● TASK INSTRUCTIONS:
Restate word for word the opening line of the data below and every line after it until the line with "督工你认为过去两年考研热情下降，是必然趋势。那这个趋势会发展到哪一步呢？", that line too, but not the pictures.

Records from a data source:
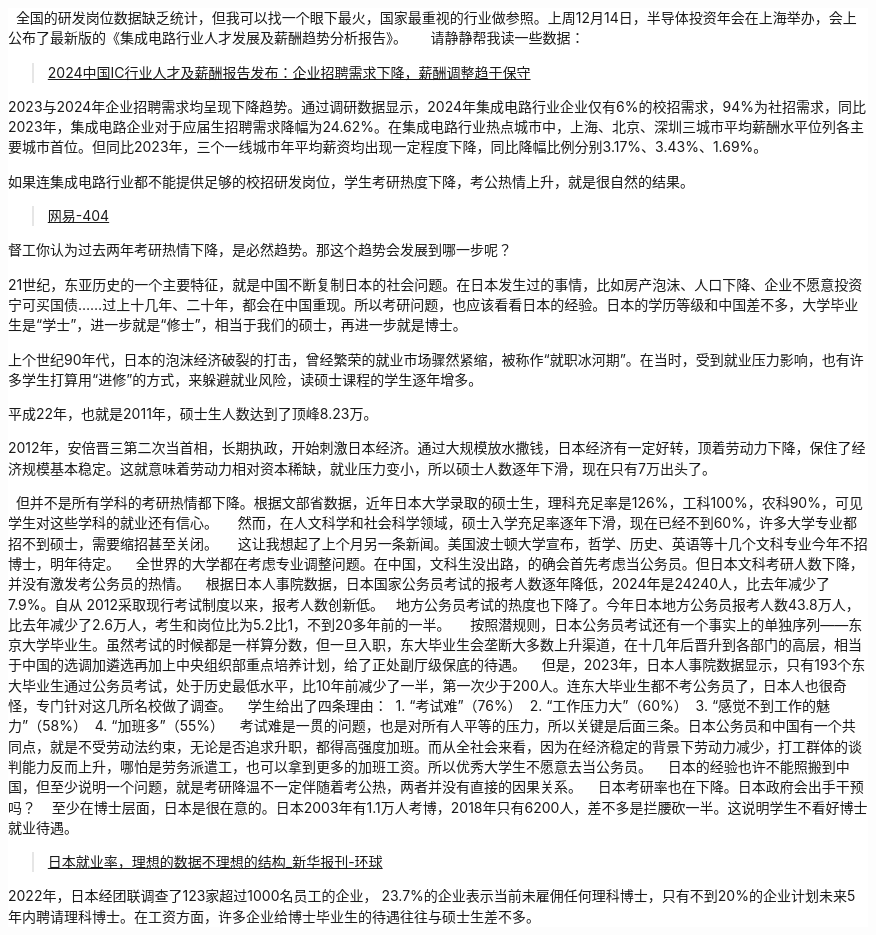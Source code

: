   全国的研发岗位数据缺乏统计，但我可以找一个眼下最火，国家最重视的行业做参照。上周12月14日，半导体投资年会在上海举办，会上公布了最新版的《集成电路行业人才发展及薪酬趋势分析报告》。
  
  请静静帮我读一些数据：
> [2024中国IC行业人才及薪酬报告发布：企业招聘需求下降，薪酬调整趋于保守](https://baijiahao.baidu.com/s?id=1818420237611497239&wfr=spider&for=pc)

2023与2024年企业招聘需求均呈现下降趋势。通过调研数据显示，2024年集成电路行业企业仅有6%的校招需求，94%为社招需求，同比2023年，集成电路企业对于应届生招聘需求降幅为24.62%。在集成电路行业热点城市中，上海、北京、深圳三城市平均薪酬水平位列各主要城市首位。但同比2023年，三个一线城市年平均薪资均出现一定程度下降，同比降幅比例分别3.17%、3.43%、1.69%。

如果连集成电路行业都不能提供足够的校招研发岗位，学生考研热度下降，考公热情上升，就是很自然的结果。

> [网易-404](https://www.163.com/dy/article/JJFIG1GE055616ZQ.html)


督工你认为过去两年考研热情下降，是必然趋势。那这个趋势会发展到哪一步呢？ 

21世纪，东亚历史的一个主要特征，就是中国不断复制日本的社会问题。在日本发生过的事情，比如房产泡沫、人口下降、企业不愿意投资宁可买国债……过上十几年、二十年，都会在中国重现。所以考研问题，也应该看看日本的经验。日本的学历等级和中国差不多，大学毕业生是“学士”，进一步就是“修士”，相当于我们的硕士，再进一步就是博士。 

上个世纪90年代，日本的泡沫经济破裂的打击，曾经繁荣的就业市场骤然紧缩，被称作“就职冰河期”。在当时，受到就业压力影响，也有许多学生打算用“进修”的方式，来躲避就业风险，读硕士课程的学生逐年增多。

平成22年，也就是2011年，硕士生人数达到了顶峰8.23万。

2012年，安倍晋三第二次当首相，长期执政，开始刺激日本经济。通过大规模放水撒钱，日本经济有一定好转，顶着劳动力下降，保住了经济规模基本稳定。这就意味着劳动力相对资本稀缺，就业压力变小，所以硕士人数逐年下滑，现在只有7万出头了。

  但并不是所有学科的考研热情都下降。根据文部省数据，近年日本大学录取的硕士生，理科充足率是126%，工科100%，农科90%，可见学生对这些学科的就业还有信心。
  
 然而，在人文科学和社会科学领域，硕士入学充足率逐年下滑，现在已经不到60%，许多大学专业都招不到硕士，需要缩招甚至关闭。 
 
 这让我想起了上个月另一条新闻。美国波士顿大学宣布，哲学、历史、英语等十几个文科专业今年不招博士，明年待定。
 
 全世界的大学都在考虑专业调整问题。在中国，文科生没出路，的确会首先考虑当公务员。但日本文科考研人数下降，并没有激发考公务员的热情。
 
 根据日本人事院数据，日本国家公务员考试的报考人数逐年降低，2024年是24240人，比去年减少了7.9%。自从 2012采取现行考试制度以来，报考人数创新低。
 
地方公务员考试的热度也下降了。今年日本地方公务员报考人数43.8万人，比去年减少了2.6万人，考生和岗位比为5.2比1，不到20多年前的一半。 
 
 按照潜规则，日本公务员考试还有一个事实上的单独序列——东京大学毕业生。虽然考试的时候都是一样算分数，但一旦入职，东大毕业生会垄断大多数上升渠道，在十几年后晋升到各部门的高层，相当于中国的选调加遴选再加上中央组织部重点培养计划，给了正处副厅级保底的待遇。
 
 但是，2023年，日本人事院数据显示，只有193个东大毕业生通过公务员考试，处于历史最低水平，比10年前减少了一半，第一次少于200人。连东大毕业生都不考公务员了，日本人也很奇怪，专门针对这几所名校做了调查。
 
 学生给出了四条理由：
 1. “考试难”（76%）
 2. “工作压力大”（60%）
 3. “感觉不到工作的魅力”（58%）
 4. “加班多”（55%）
 
 考试难是一贯的问题，也是对所有人平等的压力，所以关键是后面三条。日本公务员和中国有一个共同点，就是不受劳动法约束，无论是否追求升职，都得高强度加班。而从全社会来看，因为在经济稳定的背景下劳动力减少，打工群体的谈判能力反而上升，哪怕是劳务派遣工，也可以拿到更多的加班工资。所以优秀大学生不愿意去当公务员。
 
 日本的经验也许不能照搬到中国，但至少说明一个问题，就是考研降温不一定伴随着考公热，两者并没有直接的因果关系。
 
 日本考研率也在下降。日本政府会出手干预吗？
 
 至少在博士层面，日本是很在意的。日本2003年有1.1万人考博，2018年只有6200人，差不多是拦腰砍一半。这说明学生不看好博士就业待遇。 

> [日本就业率，理想的数据不理想的结构_新华报刊-环球](http://www.xinhuanet.com/globe/2024-07/18/c_1310781097.htm)

2022年，日本经团联调查了123家超过1000名员工的企业， 23.7%的企业表示当前未雇佣任何理科博士，只有不到20%的企业计划未来5年内聘请理科博士。在工资方面，许多企业给博士毕业生的待遇往往与硕士生差不多。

● PROBLEM SOLUTION:
Source code

:   全国的研发岗位数据缺乏统计，但我可以找一个眼下最火，国家最重视的行业做参照。上周12月14日，半导体投资年会在上海举办，会上公布了最新版的《集成电路行业人才发展及薪酬趋势分析报告》。
  
  请静静帮我读一些数据：
> [2024中国IC行业人才及薪酬报告发布：企业招聘需求下降，薪酬调整趋于保守](https://baijiahao.baidu.com/s?id=1818420237611497239&wfr=spider&for=pc)

2023与2024年企业招聘需求均呈现下降趋势。通过调研数据显示，2024年集成电路行业企业仅有6%的校招需求，94%为社招需求，同比2023年，集成电路企业对于应届生招聘需求降幅为24.62%。在集成电路行业热点城市中，上海、北京、深圳三城市平均薪酬水平位列各主要城市首位。但同比2023年，三个一线城市年平均薪资均出现一定程度下降，同比降幅比例分别3.17%、3.43%、1.69%。

如果连集成电路行业都不能提供足够的校招研发岗位，学生考研热度下降，考公热情上升，就是很自然的结果。

> [网易-404](https://www.163.com/dy/article/JJFIG1GE055616ZQ.html)


督工你认为过去两年考研热情下降，是必然趋势。那这个趋势会发展到哪一步呢？ 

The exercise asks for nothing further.